Значит… Значит, счастье уже то, что она — вдали от рейха, и пусть по улицам Парижа носятся «хорьхи» и «шевроле» со свастикой на флажке у радиатора — при чем тут Катя? Функционеры немецкой администрации в Париже далеки от творческой молодежи, свившей себе гнездо в Монмартрском кабачке, где он истинно наслаждался весельем Катиных друзей. И сама она растворялась в добром и беспечном окружении, такой раскованной и жизнерадостной встречала она его в Париже, и тотчас возникала вокруг нее именно та атмосфера, о которой он мечтал.
Она вносила ее аромат даже в «Тихий уголок», навещая его ненадолго, всегда торопясь вернуться обратно.
Но все это было уже прошлым. И Катя стала другой: тихой… Как же так получилось? Где столкнулись такие разные, такие полярно разные люди: Катя и Рудольф Штильмарк?
А может быть, ему только чудится их несовместимость? Может быть, он обманывался в Кате, стремясь найти в ней черты, которые ценил сам в людях. Катя была не только его дочерью, но и дочерью Эммы. Почему он не видел того, что объединяло мать и дочь? Не потому ли, что не хотел видеть? Закрывал глаза…
А если бы видел, если бы вовремя заметил… Что он мог противопоставить влиянию столь неотвратимому, силе, вовлекающей в свою орбиту множества, в которых каждый был посильнее тоненькой девушки без всякой опоры в жизни?
Помолвка — еще не свадьба: Евгений Алексеевич надеялся. В суматохе, поднявшейся в доме, нелегко было вызвать Катю на разговор. Эмма повторяла одни и те же слова: «Свадьба должна быть самой скромной. По военному времени. Нация призвана к максимальному самоограничению во всем…»
Но даже здесь проявлялось то удивительное расхождение слов и поступков, лозунга и действия, которые были характерны для окружающей действительности.
И в доме Вагнер-Лавровски царила суета, какая обычно возникает в подобных случаях. И это шло даже не от Эммы, а от Рудольфа. Возможно, для него было престижно устроить празднество на самом высшем уровне с приглашением своего начальства? А Катя?

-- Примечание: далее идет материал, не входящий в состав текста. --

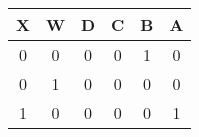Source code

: \begin{tabular}{|c|c||c|c|c|c|}
\hline
X & W & D & C & B & A\\
\hline
0 & 0 & 0 & 0 & 1 & 0\\
0 & 1 & 0 & 0 & 0 & 0\\
1 & 0 & 0 & 0 & 0 & 1\\
\hline
\end{tabular}
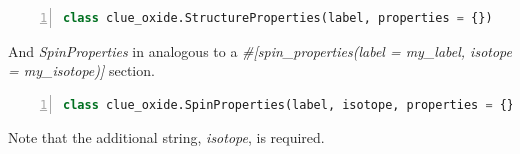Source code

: \documentclass{book}
\begin{document}
\begin{lstlisting}[frame=single,numbers=left,language=python]
class clue_oxide.StructureProperties(label, properties = {})
\end{lstlisting}
And \textit{SpinProperties} in analogous to a 
\textit{\#[spin\_properties(label = my\_label, isotope = my\_isotope)]} section.
\begin{lstlisting}[frame=single,numbers=left,language=python]
class clue_oxide.SpinProperties(label, isotope, properties = {})
\end{lstlisting}
Note that the additional string, \textit{isotope}, is required.
\end{document}
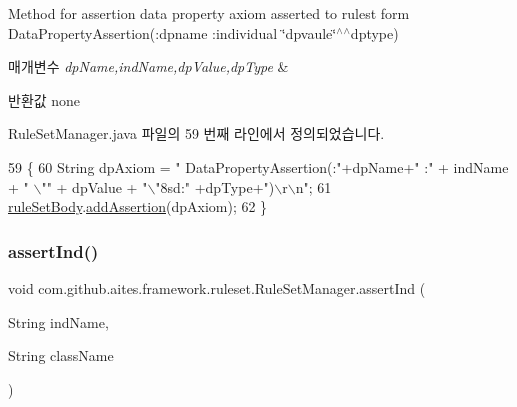 Method for assertion data property axiom asserted to rulest form Data\+Property\+Assertion(\+:dpname \+:individual \char`\"{}dpvaule\char`\"{}$^\wedge$$^\wedge$dptype) 


\begin{DoxyParams}{매개변수}
{\em dp\+Name,ind\+Name,dp\+Value,dp\+Type} & \\
\hline
\end{DoxyParams}
\begin{DoxyReturn}{반환값}
none 
\end{DoxyReturn}


Rule\+Set\+Manager.\+java 파일의 59 번째 라인에서 정의되었습니다.


\begin{DoxyCode}
59                                                                                                 \{
60         String dpAxiom = \textcolor{stringliteral}{"    DataPropertyAssertion(:"}+dpName+\textcolor{stringliteral}{" :"} + indName + \textcolor{stringliteral}{" \(\backslash\)""} + dpValue + \textcolor{stringliteral}{"\(\backslash\)"^^xsd:"}
      +dpType+\textcolor{stringliteral}{")\(\backslash\)r\(\backslash\)n"};
61         \mbox{\hyperlink{classcom_1_1github_1_1aites_1_1framework_1_1ruleset_1_1_rule_set_manager_a2218521e8abc1048bd369c7ed1c14c60}{ruleSetBody}}.\mbox{\hyperlink{classcom_1_1github_1_1aites_1_1framework_1_1ruleset_1_1_rule_set_body_ab9c0acf9f356fb04a249b1ea492b65c4}{addAssertion}}(dpAxiom);
62     \}
\end{DoxyCode}
\mbox{\label{classcom_1_1github_1_1aites_1_1framework_1_1ruleset_1_1_rule_set_manager_a318aa8ad8be68347f57363e374c429f5}} 
\subsubsection{\texorpdfstring{assert\+Ind()}{assertInd()}}
{\footnotesize\ttfamily void com.\+github.\+aites.\+framework.\+ruleset.\+Rule\+Set\+Manager.\+assert\+Ind (\begin{DoxyParamCaption}\item[{String}]{ind\+Name,  }\item[{String}]{class\+Name }\end{DoxyParamCaption})}



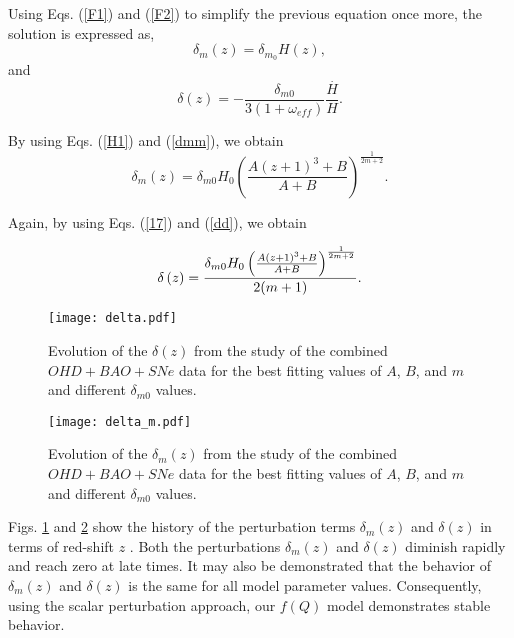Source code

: \documentclass[prd,superscriptaddress,amsfonts,amssymb,amsmath,showpacs,twocolumn]{revtex4-2}
\begin{document}
Using Eqs. (\ref{F1}) and (\ref{F2}) to simplify the previous equation once
more, the solution is expressed as, 
\begin{equation}
\delta _{m}\left( z\right)  =\delta _{m_{0}}H\left( z\right),
\label{dmm}
\end{equation}
and 
\begin{equation}
\delta \left( z\right)  =-\frac{\delta _{m0}}{3\left( 1+\omega
_{eff}\right) }\frac{\overset{.}{H}}{H}.
\label{dd}
\end{equation}

By using Eqs. (\ref{H1}) and (\ref{dmm}), we obtain
\begin{equation}
    \delta _{m}\left( z\right)  =\delta _{m0}H_{0}\left( \frac{A(z+1)^{3}+B}{A+B}\right) ^{\frac{1}{2m+2}}.
\end{equation}

Again, by using Eqs. (\ref{17}) and (\ref{dd}), we obtain

\begin{equation}
    \delta \left( z\right)  =\frac{\delta _{m0}H_{0}\left( \frac{A(z+1)^{3}+B}{A+B}\right) ^{\frac{1}{%
2m+2}}}{2(m+1)}.
\end{equation}

\begin{figure}[h]
\centerline{\texttt{[image: delta.pdf]}}
\caption{Evolution of the $\delta(z)$ from the study of the
combined $OHD+BAO+SNe$ data for the best fitting values of $A$, $B$, and $m$ and different $\delta_{m0}$ values.}
\label{d}
\end{figure}

\begin{figure}[h]
\centerline{\texttt{[image: delta\_m.pdf]}}
\caption{Evolution of the $\delta_{m}(z)$ from the study of the
combined $OHD+BAO+SNe$ data for the best fitting values of $A$, $B$, and $m$ and different $\delta_{m0}$ values.}
\label{dm}
\end{figure}

Figs. \ref{d} and \ref{dm} show the history of the perturbation terms $\delta
_{m}\left( z\right) $ and $\delta \left( z\right) $ in terms of red-shift $z$%
. Both the perturbations $\delta _{m}\left( z\right) $ and $\delta \left(
z\right) $ diminish rapidly and reach zero at late times. It may also be
demonstrated that the behavior of  $\delta _{m}\left( z\right) $ and $\delta
\left( z\right) $ is the same for all model parameter values. Consequently,
using the scalar perturbation approach, our $f(Q)$ model demonstrates stable
behavior.
\end{document}
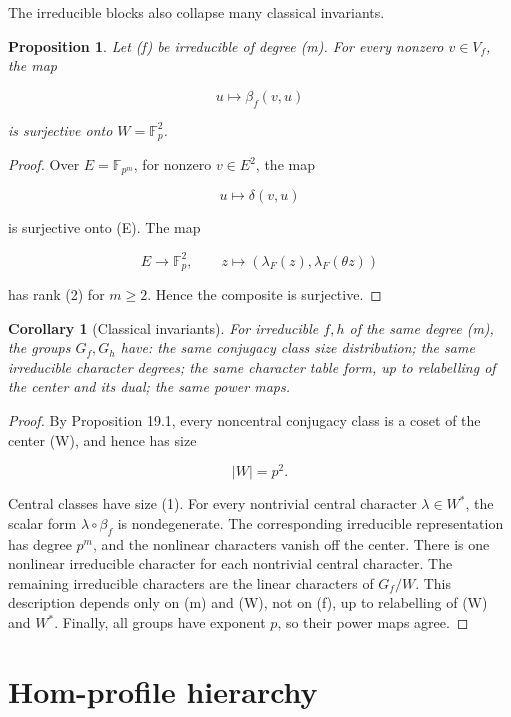 \documentclass[11pt]{article}
\newtheorem{proposition}[theorem]{Proposition}
\newtheorem{corollary}[theorem]{Corollary}
\begin{document}
The irreducible blocks also collapse many classical invariants.

\begin{proposition}
Let (f) be irreducible of degree (m). For every nonzero $v\in V_f$, the map

\[
u\mapsto \beta_f(v,u)
\]

is surjective onto $W=\mathbb F_p^2$.

\end{proposition}

\begin{proof}
Over $E=\mathbb F_{p^m}$, for nonzero $v\in E^2$, the map

\[
u\mapsto \delta(v,u)
\]

is surjective onto (E). The map

\[
E\to \mathbb F_p^2,
\qquad
z\mapsto
(\lambda_F(z),\lambda_F(\theta z))
\]

has rank (2) for $m\ge2$. Hence the composite is surjective.

\end{proof}

\begin{corollary}[Classical invariants]
For irreducible $f,h$ of the same degree (m), the groups $G_f,G_h$ have: the same conjugacy class size distribution; the same irreducible character degrees; the same character table form, up to relabelling of the center and its dual; the same power maps.

\end{corollary}

\begin{proof}
By Proposition 19.1, every noncentral conjugacy class is a coset of the center (W), and hence has size

\[
|W|=p^2.
\]

Central classes have size (1). For every nontrivial central character $\lambda\in W^*$, the scalar form $\lambda\circ\beta_f$ is nondegenerate. The corresponding irreducible representation has degree $p^m$, and the nonlinear characters vanish off the center. There is one nonlinear irreducible character for each nontrivial central character. The remaining irreducible characters are the linear characters of $G_f/W$. This description depends only on (m) and (W), not on (f), up to relabelling of (W) and $W^*$. Finally, all groups have exponent $p$, so their power maps agree.

\end{proof}

\section{Hom-profile hierarchy}
\end{document}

Катя с блестящими от возбуждения глазами, с непривычным румянцем на всегда бледных щеках слушала мать, как оракула, хотя речь шла всего-навсего о тряпках и посуде…
И все же он смог поговорить с ней.
Даже сейчас, через столько лет, вспоминая, он ощущал мучительность той их встречи, и для него и для Кати.
Для нее — потому что она хорошо понимала, что причиняет ему боль, и жалела отца. Понимала, но не разумом, а сердцем. Потому что разумом она оставалась в плену материнских высказываний об этом «в высшей степени современном и перспективном молодом человеке», о браке «идеальном и священном», «о сохранении чистоты крови» и все в этом духе… Хотя Рудольф слегка подтрунивал над будущей тещей, но в общем находил, что все идет как надо. Как полагается теперь, в кругу современных «национально мыслящих» людей…
Обо всем этом Катя не могла сказать отцу. Но она хотела быть искренней с ним. Она видела, как глубоко он ранен, и это по ее вине… А что она могла? И как он, отец, представлял себе, в конце концов, ее будущее?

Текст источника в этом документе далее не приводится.